Niccol, al terzo appello dopo GATTACA e S1M0NE, conferma la delicata alchimia nel raccontare storie difficili, (mal)celate dall'opulenta società occidentale (a piccoli passi: dopo la droga dell'immagine e le sue derive qui si approda ad un livello più sporco e dannatamente fisico), collocandosi sempre nel sistema - di stilemi, codici, soluzioni riconoscibili - ed insieme ai margini di esso (il regista giura sulle peripezie produttive): malgrado evidenti cedimenti, strutturali perché dovuti alla trattazione stereotipica della materia (la famiglia di Orlov, il suo declino), è proprio questa doppiezza che fa di LORD OF WAR film di fascino malsano, senza morale, carico di sincera scorrettezza.
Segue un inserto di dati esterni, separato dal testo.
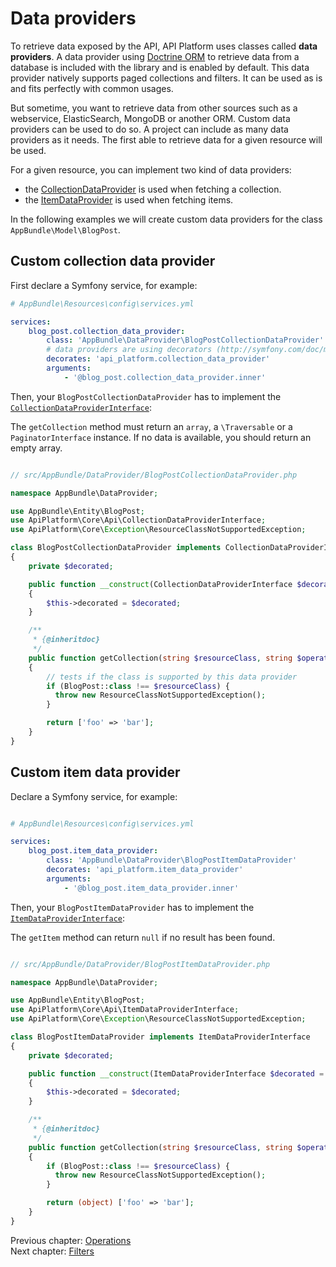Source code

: # Data providers

To retrieve data exposed by the API, API Platform uses classes called **data providers**. A data provider using [Doctrine
ORM](http://www.doctrine-project.org/projects/orm.html) to retrieve data from a database is included with the library and
is enabled by default. This data provider natively supports paged collections and filters. It can be used as is and fits
perfectly with common usages.

But sometime, you want to retrieve data from other sources such as a webservice, ElasticSearch, MongoDB or another ORM.
Custom data providers can be used to do so. A project can include as many data providers as it needs. The first able to retrieve data for a given resource will be used.

For a given resource, you can implement two kind of data providers:
- the [CollectionDataProvider](https://github.com/api-platform/core/blob/master/src/Api/CollectionDataProviderInterface.php) is used when fetching a collection.
- the [ItemDataProvider](https://github.com/api-platform/core/blob/master/src/Api/ItemDataProviderInterface.php) is used when fetching items.

In the following examples we will create custom data providers for the class `AppBundle\Model\BlogPost`.

## Custom collection data provider

First declare a Symfony service, for example:

```yaml
# AppBundle\Resources\config\services.yml

services:
    blog_post.collection_data_provider:
        class: 'AppBundle\DataProvider\BlogPostCollectionDataProvider'
        # data providers are using decorators (http://symfony.com/doc/master//components/dependency_injection/advanced.html#decorating-services)
        decorates: 'api_platform.collection_data_provider'
        arguments:
            - '@blog_post.collection_data_provider.inner'
```

Then, your `BlogPostCollectionDataProvider` has to implement the [`CollectionDataProviderInterface`](https://github.com/api-platform/core/blob/master/src/Api/CollectionDataProviderInterface.php):

The `getCollection` method must return an `array`, a `\Traversable` or a `PaginatorInterface` instance. If no data is available, you should return an empty array.

```php

// src/AppBundle/DataProvider/BlogPostCollectionDataProvider.php

namespace AppBundle\DataProvider;

use AppBundle\Entity\BlogPost;
use ApiPlatform\Core\Api\CollectionDataProviderInterface;
use ApiPlatform\Core\Exception\ResourceClassNotSupportedException;

class BlogPostCollectionDataProvider implements CollectionDataProviderInterface
{
    private $decorated;

    public function __construct(CollectionDataProviderInterface $decorated = null)
    {
        $this->decorated = $decorated;
    }

    /**
     * {@inheritdoc}
     */
    public function getCollection(string $resourceClass, string $operationName = null)
    {
        // tests if the class is supported by this data provider
        if (BlogPost::class !== $resourceClass) {
          throw new ResourceClassNotSupportedException();
        }

        return ['foo' => 'bar'];
    }
}
```

## Custom item data provider

Declare a Symfony service, for example:

```yaml

# AppBundle\Resources\config\services.yml

services:
    blog_post.item_data_provider:
        class: 'AppBundle\DataProvider\BlogPostItemDataProvider'
        decorates: 'api_platform.item_data_provider'
        arguments:
            - '@blog_post.item_data_provider.inner'
```

Then, your `BlogPostItemDataProvider` has to implement the [`ItemDataProviderInterface`](https://github.com/api-platform/core/blob/master/src/Api/ItemDataProviderInterface.php):

The `getItem` method can return `null` if no result has been found.

```php

// src/AppBundle/DataProvider/BlogPostItemDataProvider.php

namespace AppBundle\DataProvider;

use AppBundle\Entity\BlogPost;
use ApiPlatform\Core\Api\ItemDataProviderInterface;
use ApiPlatform\Core\Exception\ResourceClassNotSupportedException;

class BlogPostItemDataProvider implements ItemDataProviderInterface
{
    private $decorated;

    public function __construct(ItemDataProviderInterface $decorated = null)
    {
        $this->decorated = $decorated;
    }

    /**
     * {@inheritdoc}
     */
    public function getCollection(string $resourceClass, string $operationName = null)
    {
        if (BlogPost::class !== $resourceClass) {
          throw new ResourceClassNotSupportedException();
        }

        return (object) ['foo' => 'bar'];
    }
}
```

Previous chapter: [Operations](operations.md)<br>
Next chapter: [Filters](filters.md)
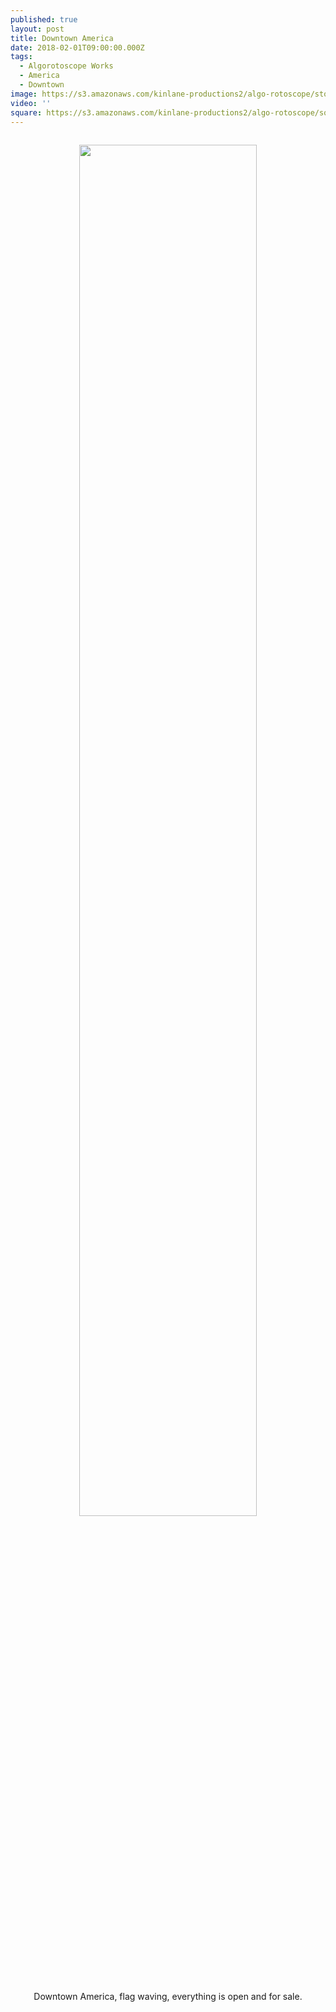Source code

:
 ```yaml
---
published: true
layout: post
title: Downtown America
date: 2018-02-01T09:00:00.000Z
tags:
  - Algorotoscope Works
  - America
  - Downtown
image: https://s3.amazonaws.com/kinlane-productions2/algo-rotoscope/stories/fredericksburg-downtown-flag.jpg
video: ''
square: https://s3.amazonaws.com/kinlane-productions2/algo-rotoscope/square/fredericksburg-downtown-flag-square.jpg
---
```

<p align="center"><img src="{{ page.image }}" width="75%" style="padding: 15px;" /></p>
<center>Downtown America, flag waving, everything is open and for sale.</center>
Non esistono bene e male, lo dimostra il geniale rovesciamento finale, nel placido manicheismo socio-politico le ombre possono inghiottire la luce, il sole della libertà americana si eclissa nel Corno d'Africa, un attimo e crolla la facciata. Niccol dichiara provocatoriamente di ispirarsi ad una storia vera: se il plot è pura invenzione tanti Orlov si trovano oggi sulla via di Kabul, Baghdad, Damasco in viaggio d'affari. Un cast corretto non risparmia gustose sorprese (Holm e Sutherland in particolare) ma soprattutto si inchina al solito Cage, attore d'inesausto talento (troppo) spesso equivocato.